Every single record below is to be reproduced exactly.

----

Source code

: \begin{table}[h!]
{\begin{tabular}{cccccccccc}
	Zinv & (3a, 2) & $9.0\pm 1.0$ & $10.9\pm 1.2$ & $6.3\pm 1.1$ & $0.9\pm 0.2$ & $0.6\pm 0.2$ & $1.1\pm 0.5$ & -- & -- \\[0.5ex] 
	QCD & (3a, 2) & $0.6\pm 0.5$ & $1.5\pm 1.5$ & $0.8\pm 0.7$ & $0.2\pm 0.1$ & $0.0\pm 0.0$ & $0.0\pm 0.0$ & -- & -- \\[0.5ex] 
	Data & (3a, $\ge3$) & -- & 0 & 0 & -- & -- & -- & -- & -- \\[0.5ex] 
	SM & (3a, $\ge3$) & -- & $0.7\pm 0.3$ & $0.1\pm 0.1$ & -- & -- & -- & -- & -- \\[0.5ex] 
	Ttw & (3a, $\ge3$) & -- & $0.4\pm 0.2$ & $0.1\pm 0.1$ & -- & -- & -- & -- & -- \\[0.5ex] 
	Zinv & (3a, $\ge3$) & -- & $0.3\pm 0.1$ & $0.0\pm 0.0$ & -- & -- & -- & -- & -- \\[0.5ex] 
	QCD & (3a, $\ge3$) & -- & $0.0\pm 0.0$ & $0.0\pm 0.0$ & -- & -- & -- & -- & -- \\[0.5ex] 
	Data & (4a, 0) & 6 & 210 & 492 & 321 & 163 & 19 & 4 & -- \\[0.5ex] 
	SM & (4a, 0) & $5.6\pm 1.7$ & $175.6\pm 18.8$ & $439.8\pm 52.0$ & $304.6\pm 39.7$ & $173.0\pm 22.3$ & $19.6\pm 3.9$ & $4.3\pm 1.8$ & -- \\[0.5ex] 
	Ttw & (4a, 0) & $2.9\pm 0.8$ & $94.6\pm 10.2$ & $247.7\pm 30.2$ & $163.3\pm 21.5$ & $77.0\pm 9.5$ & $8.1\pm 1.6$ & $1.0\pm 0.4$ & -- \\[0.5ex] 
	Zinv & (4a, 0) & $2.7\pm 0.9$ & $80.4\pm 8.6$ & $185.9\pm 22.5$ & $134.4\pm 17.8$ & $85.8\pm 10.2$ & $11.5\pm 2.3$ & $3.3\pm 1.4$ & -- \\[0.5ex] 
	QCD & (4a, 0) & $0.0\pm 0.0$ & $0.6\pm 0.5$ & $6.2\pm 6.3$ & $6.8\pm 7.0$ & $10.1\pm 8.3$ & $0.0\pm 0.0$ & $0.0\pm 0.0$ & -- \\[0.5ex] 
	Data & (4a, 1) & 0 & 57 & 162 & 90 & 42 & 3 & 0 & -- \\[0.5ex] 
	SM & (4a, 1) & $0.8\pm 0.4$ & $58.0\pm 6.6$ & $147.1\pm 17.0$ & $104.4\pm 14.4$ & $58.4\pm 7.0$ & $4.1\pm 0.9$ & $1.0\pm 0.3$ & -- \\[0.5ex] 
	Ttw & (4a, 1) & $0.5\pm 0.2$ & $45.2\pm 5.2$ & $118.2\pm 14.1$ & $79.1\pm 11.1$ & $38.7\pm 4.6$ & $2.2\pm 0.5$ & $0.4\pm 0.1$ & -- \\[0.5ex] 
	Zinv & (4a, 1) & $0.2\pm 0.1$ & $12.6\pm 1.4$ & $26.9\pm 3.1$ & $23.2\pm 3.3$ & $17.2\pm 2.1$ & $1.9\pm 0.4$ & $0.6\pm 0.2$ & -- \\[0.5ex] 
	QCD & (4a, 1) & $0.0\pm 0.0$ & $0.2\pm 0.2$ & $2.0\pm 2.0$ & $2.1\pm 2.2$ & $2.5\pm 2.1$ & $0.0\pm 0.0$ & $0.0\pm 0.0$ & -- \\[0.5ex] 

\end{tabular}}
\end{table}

----

Response below:
Source code

: \begin{table}[h!]
{\begin{tabular}{cccccccccc}
	Zinv & (3a, 2) & $9.0\pm 1.0$ & $10.9\pm 1.2$ & $6.3\pm 1.1$ & $0.9\pm 0.2$ & $0.6\pm 0.2$ & $1.1\pm 0.5$ & -- & -- \\[0.5ex] 
	QCD & (3a, 2) & $0.6\pm 0.5$ & $1.5\pm 1.5$ & $0.8\pm 0.7$ & $0.2\pm 0.1$ & $0.0\pm 0.0$ & $0.0\pm 0.0$ & -- & -- \\[0.5ex] 
	Data & (3a, $\ge3$) & -- & 0 & 0 & -- & -- & -- & -- & -- \\[0.5ex] 
	SM & (3a, $\ge3$) & -- & $0.7\pm 0.3$ & $0.1\pm 0.1$ & -- & -- & -- & -- & -- \\[0.5ex] 
	Ttw & (3a, $\ge3$) & -- & $0.4\pm 0.2$ & $0.1\pm 0.1$ & -- & -- & -- & -- & -- \\[0.5ex] 
	Zinv & (3a, $\ge3$) & -- & $0.3\pm 0.1$ & $0.0\pm 0.0$ & -- & -- & -- & -- & -- \\[0.5ex] 
	QCD & (3a, $\ge3$) & -- & $0.0\pm 0.0$ & $0.0\pm 0.0$ & -- & -- & -- & -- & -- \\[0.5ex] 
	Data & (4a, 0) & 6 & 210 & 492 & 321 & 163 & 19 & 4 & -- \\[0.5ex] 
	SM & (4a, 0) & $5.6\pm 1.7$ & $175.6\pm 18.8$ & $439.8\pm 52.0$ & $304.6\pm 39.7$ & $173.0\pm 22.3$ & $19.6\pm 3.9$ & $4.3\pm 1.8$ & -- \\[0.5ex] 
	Ttw & (4a, 0) & $2.9\pm 0.8$ & $94.6\pm 10.2$ & $247.7\pm 30.2$ & $163.3\pm 21.5$ & $77.0\pm 9.5$ & $8.1\pm 1.6$ & $1.0\pm 0.4$ & -- \\[0.5ex] 
	Zinv & (4a, 0) & $2.7\pm 0.9$ & $80.4\pm 8.6$ & $185.9\pm 22.5$ & $134.4\pm 17.8$ & $85.8\pm 10.2$ & $11.5\pm 2.3$ & $3.3\pm 1.4$ & -- \\[0.5ex] 
	QCD & (4a, 0) & $0.0\pm 0.0$ & $0.6\pm 0.5$ & $6.2\pm 6.3$ & $6.8\pm 7.0$ & $10.1\pm 8.3$ & $0.0\pm 0.0$ & $0.0\pm 0.0$ & -- \\[0.5ex] 
	Data & (4a, 1) & 0 & 57 & 162 & 90 & 42 & 3 & 0 & -- \\[0.5ex] 
	SM & (4a, 1) & $0.8\pm 0.4$ & $58.0\pm 6.6$ & $147.1\pm 17.0$ & $104.4\pm 14.4$ & $58.4\pm 7.0$ & $4.1\pm 0.9$ & $1.0\pm 0.3$ & -- \\[0.5ex] 
	Ttw & (4a, 1) & $0.5\pm 0.2$ & $45.2\pm 5.2$ & $118.2\pm 14.1$ & $79.1\pm 11.1$ & $38.7\pm 4.6$ & $2.2\pm 0.5$ & $0.4\pm 0.1$ & -- \\[0.5ex] 
	Zinv & (4a, 1) & $0.2\pm 0.1$ & $12.6\pm 1.4$ & $26.9\pm 3.1$ & $23.2\pm 3.3$ & $17.2\pm 2.1$ & $1.9\pm 0.4$ & $0.6\pm 0.2$ & -- \\[0.5ex] 
	QCD & (4a, 1) & $0.0\pm 0.0$ & $0.2\pm 0.2$ & $2.0\pm 2.0$ & $2.1\pm 2.2$ & $2.5\pm 2.1$ & $0.0\pm 0.0$ & $0.0\pm 0.0$ & -- \\[0.5ex] 

\end{tabular}}
\end{table}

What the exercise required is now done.